(Saved data entries)
++++++++

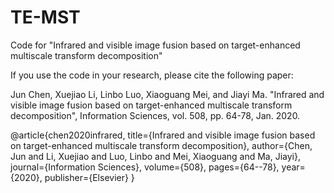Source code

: # TE-MST
Code for "Infrared and visible image fusion based on target-enhanced multiscale transform decomposition"


If you use the code in your research, please cite the following paper:

Jun Chen, Xuejiao Li, Linbo Luo, Xiaoguang Mei, and Jiayi Ma. "Infrared and visible image fusion based on target-enhanced multiscale transform decomposition", Information Sciences, vol. 508, pp. 64-78, Jan. 2020.

@article{chen2020infrared,
  title={Infrared and visible image fusion based on target-enhanced multiscale transform decomposition},
  author={Chen, Jun and Li, Xuejiao and Luo, Linbo and Mei, Xiaoguang and Ma, Jiayi},
  journal={Information Sciences},
  volume={508},
  pages={64--78},
  year={2020},
  publisher={Elsevier}
}
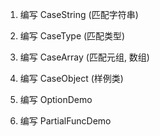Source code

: 1. 编写 CaseString (匹配字符串)

2. 编写 CaseType (匹配类型)

3. 编写 CaseArray (匹配元组, 数组)

4. 编写 CaseObject (样例类)

5. 编写 OptionDemo

6. 编写 PartialFuncDemo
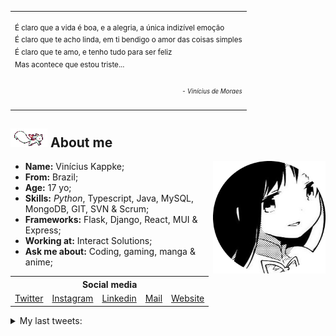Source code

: <table align="center">
    <tr>
        <td colspan="10">
            <br>
            <sup>
                É claro que a vida é boa, e a alegria, a única indizível emoção<br>
                É claro que te acho linda, em ti bendigo o amor das coisas simples<br>
                É claro que te amo, e tenho tudo para ser feliz<br>
                Mas acontece que estou triste...<br><br>
                <div align="right">
                    <sub><em>- Vinícius de Moraes<em></sub>
                </div>
            </sup>
            <br>
        </td>
    </tr>
</table>

<h2><img src="res/kyubey.gif"> About me</h2>

<ul align="left">
    <img src="res/hameru.png" align="right" height="180px">
    <li><strong>Name:</strong> Vinícius Kappke;</li>
    <li><strong>From:</strong> Brazil;</li>
    <li><strong>Age:</strong> 17 yo;</li>
    <li><strong>Skills:</strong> <em>Python</em>, Typescript, Java, MySQL, MongoDB, GIT, SVN & Scrum;</li>
    <li><strong>Frameworks:</strong> Flask, Django, React, MUI & Express;</li>
    <li><strong>Working at:</strong> Interact Solutions;</li>
    <li><strong>Ask me about:</strong> Coding, gaming, manga & anime;</li>
</ul>
<h2 style="font-size: 0; margin-top: 5px;"></h2>


<table align="center">
    <tr>
        <th colspan="5">Social media</th>
    </tr>
    <tr>
        <td><a href="https://www.twitter.com/yts0l">Twitter</a></td>
        <td><a href="https://www.instagram.com/vini.kkkappke/">Instagram</a></td>
        <td><a href="https://www.linkedin.com/in/viniciuskappke/">Linkedin</a></td>
        <td><a href="mailto:vinicius@kappke.tech">Mail</a></td>
        <td><a href="https://kappke.tech/">Website</a></td>
    </tr>
</table>

<details>
    <summary>
        My last tweets:
    </summary>

<!-- last_tweet starts -->
* RT @OrwellNGoode: - [Link](https://twitter.com/OrwellNGoode/status/1531324206591377409/photo/1) 
* não é. 👍

só procurar em cidade pequena, chove vaga.
* RT @misteor_online: #まどマギ #暁美ほむら - [Link](https://twitter.com/misteor_online/status/1531468970410516482/photo/1) 
* @gurlwhinis sei
* @gurlwhinis apagou pq

<!-- last_tweet ends -->
</details>
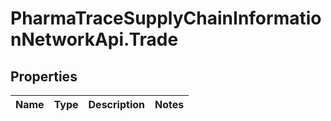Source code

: # PharmaTraceSupplyChainInformationNetworkApi.Trade

## Properties
Name | Type | Description | Notes
------------ | ------------- | ------------- | -------------


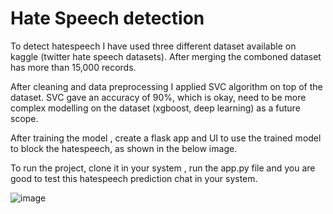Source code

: # Hate Speech detection

To detect hatespeech I have used three different dataset available on kaggle (twitter hate speech datasets).
After merging the comboned dataset has more than 15,000 records.

After cleaning and data preprocessing I applied SVC algorithm on top of the dataset.
SVC gave an accuracy of 90%, which is okay, need to be more complex modelling on the dataset (xgboost, deep learning) as a future scope.

After training the model , create a flask app and UI to use the trained model to block the hatespeech, as shown in the below image.

To run the project, clone it in your system , run the app.py file and you are good to test this hatespeech prediction chat in your system.

![image](https://user-images.githubusercontent.com/52891188/191776694-01f7603b-e284-4f68-b473-6af8fb65a369.png)
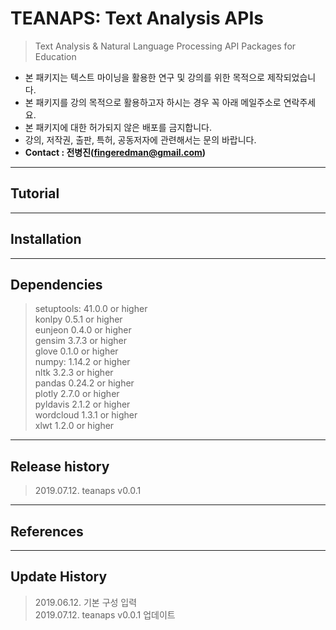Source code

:# TEANAPS: Text Analysis APIs
> Text Analysis & Natural Language Processing API Packages for Education

- 본 패키지는 텍스트 마이닝을 활용한 연구 및 강의를 위한 목적으로 제작되었습니다.
- 본 패키지를 강의 목적으로 활용하고자 하시는 경우 꼭 아래 메일주소로 연락주세요.
- 본 패키지에 대한 허가되지 않은 배포를 금지합니다.
- 강의, 저작권, 출판, 특허, 공동저자에 관련해서는 문의 바랍니다.
- **Contact : 전병진(fingeredman@gmail.com)**

---
## Tutorial

---
## Installation

---
## Dependencies
> setuptools: 41.0.0 or higher  
> konlpy 0.5.1 or higher  
> eunjeon 0.4.0 or higher  
> gensim 3.7.3 or higher  
> glove 0.1.0 or higher  
> numpy: 1.14.2 or higher  
> nltk 3.2.3 or higher  
> pandas 0.24.2 or higher  
> plotly 2.7.0 or higher  
> pyldavis 2.1.2 or higher  
> wordcloud 1.3.1 or higher  
> xlwt 1.2.0 or higher

---
## Release history
> 2019.07.12. teanaps v0.0.1  

---
## References

---
## Update History
> 2019.06.12. 기본 구성 입력  
> 2019.07.12. teanaps v0.0.1 업데이트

++++++++

**About this task:**
Give every record again exactly, apart from the pictures, which stay out.

**Output for this task:**
Source code

: # TE-MST
Code for "Infrared and visible image fusion based on target-enhanced multiscale transform decomposition"


If you use the code in your research, please cite the following paper:

Jun Chen, Xuejiao Li, Linbo Luo, Xiaoguang Mei, and Jiayi Ma. "Infrared and visible image fusion based on target-enhanced multiscale transform decomposition", Information Sciences, vol. 508, pp. 64-78, Jan. 2020.

@article{chen2020infrared,
  title={Infrared and visible image fusion based on target-enhanced multiscale transform decomposition},
  author={Chen, Jun and Li, Xuejiao and Luo, Linbo and Mei, Xiaoguang and Ma, Jiayi},
  journal={Information Sciences},
  volume={508},
  pages={64--78},
  year={2020},
  publisher={Elsevier}
}
Source code

: 1. 编写 CaseString (匹配字符串)

2. 编写 CaseType (匹配类型)

3. 编写 CaseArray (匹配元组, 数组)

4. 编写 CaseObject (样例类)

5. 编写 OptionDemo

6. 编写 PartialFuncDemo
Source code

: <table align="center">
    <tr>
        <td colspan="10">
            <br>
            <sup>
                É claro que a vida é boa, e a alegria, a única indizível emoção<br>
                É claro que te acho linda, em ti bendigo o amor das coisas simples<br>
                É claro que te amo, e tenho tudo para ser feliz<br>
                Mas acontece que estou triste...<br><br>
                <div align="right">
                    <sub><em>- Vinícius de Moraes<em></sub>
                </div>
            </sup>
            <br>
        </td>
    </tr>
</table>

<h2><img src="res/kyubey.gif"> About me</h2>

<ul align="left">
    <img src="res/hameru.png" align="right" height="180px">
    <li><strong>Name:</strong> Vinícius Kappke;</li>
    <li><strong>From:</strong> Brazil;</li>
    <li><strong>Age:</strong> 17 yo;</li>
    <li><strong>Skills:</strong> <em>Python</em>, Typescript, Java, MySQL, MongoDB, GIT, SVN & Scrum;</li>
    <li><strong>Frameworks:</strong> Flask, Django, React, MUI & Express;</li>
    <li><strong>Working at:</strong> Interact Solutions;</li>
    <li><strong>Ask me about:</strong> Coding, gaming, manga & anime;</li>
</ul>
<h2 style="font-size: 0; margin-top: 5px;"></h2>


<table align="center">
    <tr>
        <th colspan="5">Social media</th>
    </tr>
    <tr>
        <td><a href="https://www.twitter.com/yts0l">Twitter</a></td>
        <td><a href="https://www.instagram.com/vini.kkkappke/">Instagram</a></td>
        <td><a href="https://www.linkedin.com/in/viniciuskappke/">Linkedin</a></td>
        <td><a href="mailto:vinicius@kappke.tech">Mail</a></td>
        <td><a href="https://kappke.tech/">Website</a></td>
    </tr>
</table>

<details>
    <summary>
        My last tweets:
    </summary>

<!-- last_tweet starts -->
* RT @OrwellNGoode: - [Link](https://twitter.com/OrwellNGoode/status/1531324206591377409/photo/1) 
* não é. 👍

só procurar em cidade pequena, chove vaga.
* RT @misteor_online: #まどマギ #暁美ほむら - [Link](https://twitter.com/misteor_online/status/1531468970410516482/photo/1) 
* @gurlwhinis sei
* @gurlwhinis apagou pq

<!-- last_tweet ends -->
</details>
Source code

: # PharmaTraceSupplyChainInformationNetworkApi.Trade

## Properties
Name | Type | Description | Notes
------------ | ------------- | ------------- | -------------


Source code

: # Hate Speech detection

To detect hatespeech I have used three different dataset available on kaggle (twitter hate speech datasets).
After merging the comboned dataset has more than 15,000 records.

After cleaning and data preprocessing I applied SVC algorithm on top of the dataset.
SVC gave an accuracy of 90%, which is okay, need to be more complex modelling on the dataset (xgboost, deep learning) as a future scope.

After training the model , create a flask app and UI to use the trained model to block the hatespeech, as shown in the below image.

To run the project, clone it in your system , run the app.py file and you are good to test this hatespeech prediction chat in your system.

![image](https://user-images.githubusercontent.com/52891188/191776694-01f7603b-e284-4f68-b473-6af8fb65a369.png)
Source code

:# TEANAPS: Text Analysis APIs
> Text Analysis & Natural Language Processing API Packages for Education

- 본 패키지는 텍스트 마이닝을 활용한 연구 및 강의를 위한 목적으로 제작되었습니다.
- 본 패키지를 강의 목적으로 활용하고자 하시는 경우 꼭 아래 메일주소로 연락주세요.
- 본 패키지에 대한 허가되지 않은 배포를 금지합니다.
- 강의, 저작권, 출판, 특허, 공동저자에 관련해서는 문의 바랍니다.
- **Contact : 전병진(fingeredman@gmail.com)**

---
## Tutorial

---
## Installation

---
## Dependencies
> setuptools: 41.0.0 or higher  
> konlpy 0.5.1 or higher  
> eunjeon 0.4.0 or higher  
> gensim 3.7.3 or higher  
> glove 0.1.0 or higher  
> numpy: 1.14.2 or higher  
> nltk 3.2.3 or higher  
> pandas 0.24.2 or higher  
> plotly 2.7.0 or higher  
> pyldavis 2.1.2 or higher  
> wordcloud 1.3.1 or higher  
> xlwt 1.2.0 or higher

---
## Release history
> 2019.07.12. teanaps v0.0.1  

---
## References

---
## Update History
> 2019.06.12. 기본 구성 입력  
> 2019.07.12. teanaps v0.0.1 업데이트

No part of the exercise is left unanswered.